• Assignment: From the listing below, output only the lines starting at the line that has "sudo service httpd start" and ending at the line that has "3. Explore outras", exactly as they appear, ends included.

• Input for this task:
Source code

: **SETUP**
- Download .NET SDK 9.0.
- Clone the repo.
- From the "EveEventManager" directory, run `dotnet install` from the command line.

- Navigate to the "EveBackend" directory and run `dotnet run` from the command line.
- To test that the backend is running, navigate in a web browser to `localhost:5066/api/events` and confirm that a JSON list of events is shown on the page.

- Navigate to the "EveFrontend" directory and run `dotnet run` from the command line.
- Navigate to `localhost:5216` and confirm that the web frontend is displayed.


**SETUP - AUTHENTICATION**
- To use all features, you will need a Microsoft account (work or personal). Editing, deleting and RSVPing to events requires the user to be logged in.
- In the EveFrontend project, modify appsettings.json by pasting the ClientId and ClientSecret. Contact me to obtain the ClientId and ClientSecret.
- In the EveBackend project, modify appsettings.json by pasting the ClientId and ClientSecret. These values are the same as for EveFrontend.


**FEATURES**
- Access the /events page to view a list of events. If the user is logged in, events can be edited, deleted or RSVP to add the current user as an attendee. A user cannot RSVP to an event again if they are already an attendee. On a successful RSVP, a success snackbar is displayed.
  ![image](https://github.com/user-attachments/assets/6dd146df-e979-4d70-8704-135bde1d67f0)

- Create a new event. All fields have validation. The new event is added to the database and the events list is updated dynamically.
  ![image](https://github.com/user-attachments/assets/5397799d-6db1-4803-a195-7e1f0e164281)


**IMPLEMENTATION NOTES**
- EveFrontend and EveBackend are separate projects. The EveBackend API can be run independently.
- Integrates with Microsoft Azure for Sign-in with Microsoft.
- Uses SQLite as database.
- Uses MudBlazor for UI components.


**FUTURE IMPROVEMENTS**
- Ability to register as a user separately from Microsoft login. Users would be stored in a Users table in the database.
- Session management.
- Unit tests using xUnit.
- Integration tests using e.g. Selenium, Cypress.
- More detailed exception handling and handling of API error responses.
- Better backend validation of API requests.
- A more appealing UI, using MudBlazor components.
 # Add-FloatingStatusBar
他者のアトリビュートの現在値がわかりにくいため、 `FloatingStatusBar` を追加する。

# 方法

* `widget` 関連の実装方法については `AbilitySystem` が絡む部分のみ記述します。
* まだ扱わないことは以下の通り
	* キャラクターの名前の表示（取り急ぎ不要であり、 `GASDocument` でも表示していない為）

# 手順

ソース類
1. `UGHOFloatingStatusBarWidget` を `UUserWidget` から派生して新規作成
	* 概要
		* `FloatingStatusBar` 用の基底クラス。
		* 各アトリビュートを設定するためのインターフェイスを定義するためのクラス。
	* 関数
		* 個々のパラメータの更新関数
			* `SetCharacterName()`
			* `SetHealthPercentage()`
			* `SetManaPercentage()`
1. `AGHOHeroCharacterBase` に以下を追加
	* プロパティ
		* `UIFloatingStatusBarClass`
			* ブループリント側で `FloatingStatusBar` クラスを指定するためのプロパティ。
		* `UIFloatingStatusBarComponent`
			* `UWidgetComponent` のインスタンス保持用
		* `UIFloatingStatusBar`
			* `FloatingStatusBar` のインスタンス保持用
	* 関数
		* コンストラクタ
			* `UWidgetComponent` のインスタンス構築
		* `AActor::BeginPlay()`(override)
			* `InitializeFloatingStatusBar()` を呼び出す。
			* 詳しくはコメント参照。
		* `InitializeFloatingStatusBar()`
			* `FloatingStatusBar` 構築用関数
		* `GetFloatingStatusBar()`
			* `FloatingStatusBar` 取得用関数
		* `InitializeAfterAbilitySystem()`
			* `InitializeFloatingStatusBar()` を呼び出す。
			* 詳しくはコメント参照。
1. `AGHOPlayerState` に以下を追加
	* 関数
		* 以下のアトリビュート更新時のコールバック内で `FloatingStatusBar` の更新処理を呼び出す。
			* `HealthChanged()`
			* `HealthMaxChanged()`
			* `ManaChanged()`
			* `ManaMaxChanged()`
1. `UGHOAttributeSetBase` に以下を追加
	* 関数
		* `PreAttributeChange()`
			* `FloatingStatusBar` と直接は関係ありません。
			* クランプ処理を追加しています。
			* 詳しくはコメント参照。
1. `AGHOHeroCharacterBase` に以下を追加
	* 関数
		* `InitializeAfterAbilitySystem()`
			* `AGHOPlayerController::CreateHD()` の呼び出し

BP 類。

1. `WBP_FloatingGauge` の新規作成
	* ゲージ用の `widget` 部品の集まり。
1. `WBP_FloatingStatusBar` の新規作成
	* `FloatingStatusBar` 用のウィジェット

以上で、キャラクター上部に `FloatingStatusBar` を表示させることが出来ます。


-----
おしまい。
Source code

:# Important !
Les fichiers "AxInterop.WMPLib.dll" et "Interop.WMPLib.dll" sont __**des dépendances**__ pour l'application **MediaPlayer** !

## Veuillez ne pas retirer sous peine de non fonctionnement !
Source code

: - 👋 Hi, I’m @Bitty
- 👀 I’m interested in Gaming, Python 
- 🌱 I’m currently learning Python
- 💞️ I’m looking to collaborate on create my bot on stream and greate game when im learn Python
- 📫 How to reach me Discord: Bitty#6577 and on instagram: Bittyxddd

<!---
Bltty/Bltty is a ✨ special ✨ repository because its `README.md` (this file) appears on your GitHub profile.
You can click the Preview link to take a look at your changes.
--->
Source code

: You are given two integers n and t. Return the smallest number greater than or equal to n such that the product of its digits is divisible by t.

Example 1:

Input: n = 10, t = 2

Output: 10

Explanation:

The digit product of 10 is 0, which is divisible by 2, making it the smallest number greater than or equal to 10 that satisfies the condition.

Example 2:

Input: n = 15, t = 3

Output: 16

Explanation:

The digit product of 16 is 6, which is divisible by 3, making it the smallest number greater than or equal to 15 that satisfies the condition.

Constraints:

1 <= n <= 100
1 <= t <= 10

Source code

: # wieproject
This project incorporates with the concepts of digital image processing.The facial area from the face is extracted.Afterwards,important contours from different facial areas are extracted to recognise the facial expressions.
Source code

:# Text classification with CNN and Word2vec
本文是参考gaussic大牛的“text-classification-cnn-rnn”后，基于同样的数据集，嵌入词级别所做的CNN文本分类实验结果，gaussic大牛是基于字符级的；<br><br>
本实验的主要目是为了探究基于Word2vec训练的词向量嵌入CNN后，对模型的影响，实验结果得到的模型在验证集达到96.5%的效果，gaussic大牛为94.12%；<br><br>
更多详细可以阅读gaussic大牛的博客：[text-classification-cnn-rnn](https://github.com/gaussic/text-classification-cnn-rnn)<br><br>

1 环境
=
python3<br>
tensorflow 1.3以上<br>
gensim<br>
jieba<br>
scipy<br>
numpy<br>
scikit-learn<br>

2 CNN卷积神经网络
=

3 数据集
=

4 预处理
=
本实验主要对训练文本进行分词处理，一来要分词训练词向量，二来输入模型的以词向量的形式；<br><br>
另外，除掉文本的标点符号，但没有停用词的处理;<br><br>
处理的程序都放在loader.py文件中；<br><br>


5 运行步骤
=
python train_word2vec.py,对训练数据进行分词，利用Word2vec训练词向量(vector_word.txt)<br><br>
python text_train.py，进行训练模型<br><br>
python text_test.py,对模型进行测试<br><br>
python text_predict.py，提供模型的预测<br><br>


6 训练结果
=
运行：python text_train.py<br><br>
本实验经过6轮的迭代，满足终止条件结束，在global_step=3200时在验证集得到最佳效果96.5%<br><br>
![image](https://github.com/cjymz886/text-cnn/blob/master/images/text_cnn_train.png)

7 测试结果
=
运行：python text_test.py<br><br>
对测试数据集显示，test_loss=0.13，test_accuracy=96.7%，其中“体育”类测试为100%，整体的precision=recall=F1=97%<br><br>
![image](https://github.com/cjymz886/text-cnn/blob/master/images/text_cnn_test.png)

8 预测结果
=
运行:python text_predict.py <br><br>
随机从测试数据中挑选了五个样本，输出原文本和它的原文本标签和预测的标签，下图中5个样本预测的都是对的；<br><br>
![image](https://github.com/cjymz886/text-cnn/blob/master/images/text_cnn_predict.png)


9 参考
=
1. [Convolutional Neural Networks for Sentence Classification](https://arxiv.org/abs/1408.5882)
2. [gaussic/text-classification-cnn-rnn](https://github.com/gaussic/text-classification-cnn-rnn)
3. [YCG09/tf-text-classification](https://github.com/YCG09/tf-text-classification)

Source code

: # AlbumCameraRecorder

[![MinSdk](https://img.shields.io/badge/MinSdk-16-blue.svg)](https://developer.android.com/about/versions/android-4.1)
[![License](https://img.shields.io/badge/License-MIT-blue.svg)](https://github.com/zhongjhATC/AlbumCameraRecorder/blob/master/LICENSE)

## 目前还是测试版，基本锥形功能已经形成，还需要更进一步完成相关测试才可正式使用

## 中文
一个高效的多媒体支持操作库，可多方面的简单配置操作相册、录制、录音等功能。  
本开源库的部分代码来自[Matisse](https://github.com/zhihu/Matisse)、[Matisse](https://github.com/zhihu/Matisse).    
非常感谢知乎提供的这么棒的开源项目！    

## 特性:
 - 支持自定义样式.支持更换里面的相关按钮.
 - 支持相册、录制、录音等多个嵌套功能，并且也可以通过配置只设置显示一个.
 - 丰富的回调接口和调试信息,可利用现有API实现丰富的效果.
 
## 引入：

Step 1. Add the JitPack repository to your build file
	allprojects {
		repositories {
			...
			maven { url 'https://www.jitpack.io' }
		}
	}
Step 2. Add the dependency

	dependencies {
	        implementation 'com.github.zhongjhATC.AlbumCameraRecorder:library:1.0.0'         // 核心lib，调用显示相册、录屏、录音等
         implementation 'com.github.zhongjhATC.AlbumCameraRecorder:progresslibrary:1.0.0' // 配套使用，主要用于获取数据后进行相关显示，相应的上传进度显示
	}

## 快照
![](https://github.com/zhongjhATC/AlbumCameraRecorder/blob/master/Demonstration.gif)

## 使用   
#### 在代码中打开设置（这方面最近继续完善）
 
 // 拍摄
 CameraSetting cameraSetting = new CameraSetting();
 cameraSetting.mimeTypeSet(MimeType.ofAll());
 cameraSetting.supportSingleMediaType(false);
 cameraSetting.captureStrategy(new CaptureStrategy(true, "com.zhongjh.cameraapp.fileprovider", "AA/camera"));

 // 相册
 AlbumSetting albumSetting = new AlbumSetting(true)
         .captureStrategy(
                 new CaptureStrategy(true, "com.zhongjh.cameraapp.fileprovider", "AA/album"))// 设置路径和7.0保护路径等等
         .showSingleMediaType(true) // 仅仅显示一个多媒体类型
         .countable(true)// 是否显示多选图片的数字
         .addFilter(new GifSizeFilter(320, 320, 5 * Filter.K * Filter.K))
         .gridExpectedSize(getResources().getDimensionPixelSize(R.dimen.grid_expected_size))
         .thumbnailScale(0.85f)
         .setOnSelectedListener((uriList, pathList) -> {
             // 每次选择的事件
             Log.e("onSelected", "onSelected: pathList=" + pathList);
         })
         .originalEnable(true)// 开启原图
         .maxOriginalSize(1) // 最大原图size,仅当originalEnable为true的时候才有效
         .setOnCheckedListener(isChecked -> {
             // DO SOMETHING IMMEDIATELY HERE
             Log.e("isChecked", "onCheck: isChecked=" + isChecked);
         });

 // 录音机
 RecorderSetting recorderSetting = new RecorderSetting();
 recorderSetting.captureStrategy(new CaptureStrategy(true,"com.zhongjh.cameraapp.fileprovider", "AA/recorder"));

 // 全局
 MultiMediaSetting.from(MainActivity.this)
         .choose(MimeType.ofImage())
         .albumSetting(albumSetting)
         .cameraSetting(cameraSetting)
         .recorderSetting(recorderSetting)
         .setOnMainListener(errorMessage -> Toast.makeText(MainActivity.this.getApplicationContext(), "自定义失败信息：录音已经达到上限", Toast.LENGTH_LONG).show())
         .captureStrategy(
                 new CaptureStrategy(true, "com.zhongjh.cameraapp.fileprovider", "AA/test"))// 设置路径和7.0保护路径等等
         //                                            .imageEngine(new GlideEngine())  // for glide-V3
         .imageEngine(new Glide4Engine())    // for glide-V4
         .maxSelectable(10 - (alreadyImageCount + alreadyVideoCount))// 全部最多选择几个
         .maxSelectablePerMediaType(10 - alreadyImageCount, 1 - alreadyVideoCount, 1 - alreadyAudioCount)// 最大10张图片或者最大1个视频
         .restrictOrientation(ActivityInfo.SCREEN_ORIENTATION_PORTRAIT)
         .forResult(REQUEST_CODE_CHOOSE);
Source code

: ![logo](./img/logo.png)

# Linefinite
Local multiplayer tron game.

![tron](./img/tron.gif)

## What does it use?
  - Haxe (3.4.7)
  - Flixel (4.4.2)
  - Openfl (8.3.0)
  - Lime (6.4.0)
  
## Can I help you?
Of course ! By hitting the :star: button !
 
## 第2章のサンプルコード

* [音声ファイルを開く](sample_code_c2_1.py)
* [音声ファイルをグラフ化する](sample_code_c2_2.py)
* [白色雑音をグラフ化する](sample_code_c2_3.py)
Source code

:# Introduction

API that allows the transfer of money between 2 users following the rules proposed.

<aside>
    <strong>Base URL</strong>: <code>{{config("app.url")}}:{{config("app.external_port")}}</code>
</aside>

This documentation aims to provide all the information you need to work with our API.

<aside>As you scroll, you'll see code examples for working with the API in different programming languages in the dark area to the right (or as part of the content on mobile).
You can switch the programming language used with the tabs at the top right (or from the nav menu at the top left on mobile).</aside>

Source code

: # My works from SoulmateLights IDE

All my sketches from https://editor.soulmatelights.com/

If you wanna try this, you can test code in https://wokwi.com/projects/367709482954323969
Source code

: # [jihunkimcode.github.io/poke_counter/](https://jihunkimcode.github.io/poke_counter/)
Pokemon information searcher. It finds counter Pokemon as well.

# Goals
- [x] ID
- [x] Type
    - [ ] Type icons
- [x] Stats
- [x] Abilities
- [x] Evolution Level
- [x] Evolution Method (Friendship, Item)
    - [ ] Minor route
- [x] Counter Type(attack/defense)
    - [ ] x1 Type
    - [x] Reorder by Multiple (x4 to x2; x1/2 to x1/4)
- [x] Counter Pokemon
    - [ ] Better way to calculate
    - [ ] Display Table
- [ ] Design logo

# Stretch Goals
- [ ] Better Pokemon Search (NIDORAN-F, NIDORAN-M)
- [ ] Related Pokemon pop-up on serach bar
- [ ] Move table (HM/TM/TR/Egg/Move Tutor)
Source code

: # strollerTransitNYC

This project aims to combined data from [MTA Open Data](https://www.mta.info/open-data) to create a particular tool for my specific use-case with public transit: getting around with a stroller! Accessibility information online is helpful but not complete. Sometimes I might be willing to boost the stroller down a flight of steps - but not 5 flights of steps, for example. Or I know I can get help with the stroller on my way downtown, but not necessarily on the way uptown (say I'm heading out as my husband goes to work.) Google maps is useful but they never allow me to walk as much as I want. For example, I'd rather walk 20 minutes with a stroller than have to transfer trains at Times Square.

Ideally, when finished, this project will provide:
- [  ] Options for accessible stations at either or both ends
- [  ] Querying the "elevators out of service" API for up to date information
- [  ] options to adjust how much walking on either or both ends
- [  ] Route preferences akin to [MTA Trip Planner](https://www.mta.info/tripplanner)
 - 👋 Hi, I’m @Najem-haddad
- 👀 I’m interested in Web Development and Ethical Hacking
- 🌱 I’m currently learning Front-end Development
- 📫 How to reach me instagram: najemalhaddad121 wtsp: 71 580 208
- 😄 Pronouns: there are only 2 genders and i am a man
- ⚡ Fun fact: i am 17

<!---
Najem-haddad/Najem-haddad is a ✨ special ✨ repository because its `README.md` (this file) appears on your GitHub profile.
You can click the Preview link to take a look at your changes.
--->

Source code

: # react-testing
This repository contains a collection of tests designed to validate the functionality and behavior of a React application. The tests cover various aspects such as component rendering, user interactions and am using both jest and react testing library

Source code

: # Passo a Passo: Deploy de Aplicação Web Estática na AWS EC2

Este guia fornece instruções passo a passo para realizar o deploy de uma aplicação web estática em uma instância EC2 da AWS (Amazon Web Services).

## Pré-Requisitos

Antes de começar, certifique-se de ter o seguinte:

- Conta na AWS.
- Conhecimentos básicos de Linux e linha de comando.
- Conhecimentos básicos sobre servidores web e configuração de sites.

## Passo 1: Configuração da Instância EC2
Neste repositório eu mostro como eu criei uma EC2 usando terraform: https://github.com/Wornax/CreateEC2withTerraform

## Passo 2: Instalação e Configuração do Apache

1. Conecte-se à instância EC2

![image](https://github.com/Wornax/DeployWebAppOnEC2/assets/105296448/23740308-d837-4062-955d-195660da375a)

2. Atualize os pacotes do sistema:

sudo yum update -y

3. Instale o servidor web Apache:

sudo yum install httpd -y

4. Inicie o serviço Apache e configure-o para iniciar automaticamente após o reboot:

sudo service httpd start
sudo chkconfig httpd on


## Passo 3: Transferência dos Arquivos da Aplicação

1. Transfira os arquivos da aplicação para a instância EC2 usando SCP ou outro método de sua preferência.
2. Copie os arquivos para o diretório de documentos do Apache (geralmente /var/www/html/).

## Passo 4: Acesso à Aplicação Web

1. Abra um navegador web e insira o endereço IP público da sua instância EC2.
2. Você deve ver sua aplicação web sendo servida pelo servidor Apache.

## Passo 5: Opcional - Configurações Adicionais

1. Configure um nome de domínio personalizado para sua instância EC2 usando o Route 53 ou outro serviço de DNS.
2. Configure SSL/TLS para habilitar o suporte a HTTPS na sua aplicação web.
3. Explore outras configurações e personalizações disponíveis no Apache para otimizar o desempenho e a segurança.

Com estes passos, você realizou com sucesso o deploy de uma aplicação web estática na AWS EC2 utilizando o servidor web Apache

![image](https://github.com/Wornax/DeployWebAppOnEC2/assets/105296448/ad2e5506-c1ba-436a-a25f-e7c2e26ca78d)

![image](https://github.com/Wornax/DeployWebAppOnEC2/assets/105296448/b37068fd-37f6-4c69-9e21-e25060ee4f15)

• Solution:
sudo service httpd start
sudo chkconfig httpd on


## Passo 3: Transferência dos Arquivos da Aplicação

1. Transfira os arquivos da aplicação para a instância EC2 usando SCP ou outro método de sua preferência.
2. Copie os arquivos para o diretório de documentos do Apache (geralmente /var/www/html/).

## Passo 4: Acesso à Aplicação Web

1. Abra um navegador web e insira o endereço IP público da sua instância EC2.
2. Você deve ver sua aplicação web sendo servida pelo servidor Apache.

## Passo 5: Opcional - Configurações Adicionais

1. Configure um nome de domínio personalizado para sua instância EC2 usando o Route 53 ou outro serviço de DNS.
2. Configure SSL/TLS para habilitar o suporte a HTTPS na sua aplicação web.
3. Explore outras configurações e personalizações disponíveis no Apache para otimizar o desempenho e a segurança.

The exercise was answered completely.